[Start of Attachment]

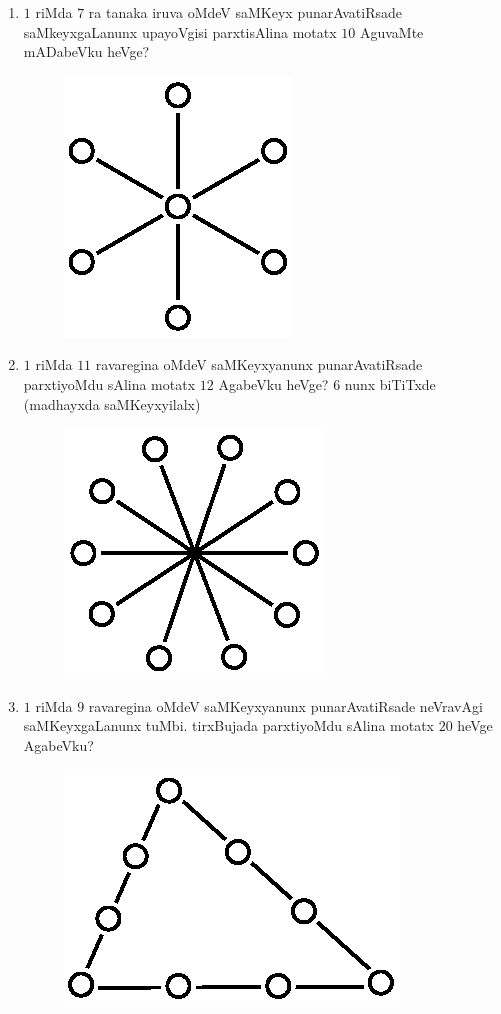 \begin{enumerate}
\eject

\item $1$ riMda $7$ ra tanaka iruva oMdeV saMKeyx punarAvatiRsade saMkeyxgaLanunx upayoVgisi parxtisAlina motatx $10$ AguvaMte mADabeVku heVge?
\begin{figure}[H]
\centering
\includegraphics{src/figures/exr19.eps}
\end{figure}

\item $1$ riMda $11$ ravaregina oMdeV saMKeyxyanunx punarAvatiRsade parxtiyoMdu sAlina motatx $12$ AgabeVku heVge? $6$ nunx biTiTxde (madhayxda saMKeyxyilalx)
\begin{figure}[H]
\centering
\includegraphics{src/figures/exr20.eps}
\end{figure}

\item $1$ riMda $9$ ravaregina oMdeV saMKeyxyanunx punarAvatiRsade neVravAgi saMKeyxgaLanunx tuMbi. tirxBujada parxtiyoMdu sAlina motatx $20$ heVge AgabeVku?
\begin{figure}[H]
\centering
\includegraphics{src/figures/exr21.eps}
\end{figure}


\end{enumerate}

[End of Attachment]
[Start of Attachment]

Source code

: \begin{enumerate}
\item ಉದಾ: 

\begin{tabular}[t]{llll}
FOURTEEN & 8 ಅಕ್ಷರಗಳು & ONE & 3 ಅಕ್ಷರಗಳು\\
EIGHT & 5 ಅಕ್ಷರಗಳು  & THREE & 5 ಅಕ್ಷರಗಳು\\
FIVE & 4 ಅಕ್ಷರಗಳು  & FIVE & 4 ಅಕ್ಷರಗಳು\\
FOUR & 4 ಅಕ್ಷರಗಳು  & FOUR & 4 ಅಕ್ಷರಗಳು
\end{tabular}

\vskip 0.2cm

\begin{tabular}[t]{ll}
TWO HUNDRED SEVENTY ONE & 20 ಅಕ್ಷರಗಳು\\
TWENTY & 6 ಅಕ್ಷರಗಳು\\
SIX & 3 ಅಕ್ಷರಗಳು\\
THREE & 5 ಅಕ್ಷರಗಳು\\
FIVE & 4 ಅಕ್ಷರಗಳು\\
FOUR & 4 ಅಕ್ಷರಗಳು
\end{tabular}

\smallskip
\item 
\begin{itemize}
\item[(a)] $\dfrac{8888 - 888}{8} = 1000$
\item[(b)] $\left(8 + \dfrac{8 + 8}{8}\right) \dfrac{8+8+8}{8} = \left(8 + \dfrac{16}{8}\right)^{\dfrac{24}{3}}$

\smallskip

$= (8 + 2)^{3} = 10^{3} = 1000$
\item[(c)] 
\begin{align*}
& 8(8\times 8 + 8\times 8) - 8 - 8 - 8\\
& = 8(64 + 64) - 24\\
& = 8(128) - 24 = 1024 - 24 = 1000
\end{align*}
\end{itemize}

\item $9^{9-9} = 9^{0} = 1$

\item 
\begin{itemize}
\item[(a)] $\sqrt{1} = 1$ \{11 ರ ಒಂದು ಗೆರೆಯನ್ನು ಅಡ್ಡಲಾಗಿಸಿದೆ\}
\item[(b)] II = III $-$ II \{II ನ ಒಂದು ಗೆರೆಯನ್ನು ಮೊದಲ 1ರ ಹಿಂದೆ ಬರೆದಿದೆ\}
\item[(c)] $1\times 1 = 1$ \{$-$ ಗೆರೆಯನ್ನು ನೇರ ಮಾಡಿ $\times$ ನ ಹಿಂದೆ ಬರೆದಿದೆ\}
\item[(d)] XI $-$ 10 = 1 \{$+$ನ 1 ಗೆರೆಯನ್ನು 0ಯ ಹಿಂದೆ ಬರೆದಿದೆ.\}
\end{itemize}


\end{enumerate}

[End of Attachment]

■ ABOUT THIS EXERCISE
If a line above holds the word "AgabeVku", copy it.

■ RESPONSE BELOW
\item $1$ riMda $11$ ravaregina oMdeV saMKeyxyanunx punarAvatiRsade parxtiyoMdu sAlina motatx $12$ AgabeVku heVge? $6$ nunx biTiTxde (madhayxda saMKeyxyilalx)
\item $1$ riMda $9$ ravaregina oMdeV saMKeyxyanunx punarAvatiRsade neVravAgi saMKeyxgaLanunx tuMbi. tirxBujada parxtiyoMdu sAlina motatx $20$ heVge AgabeVku?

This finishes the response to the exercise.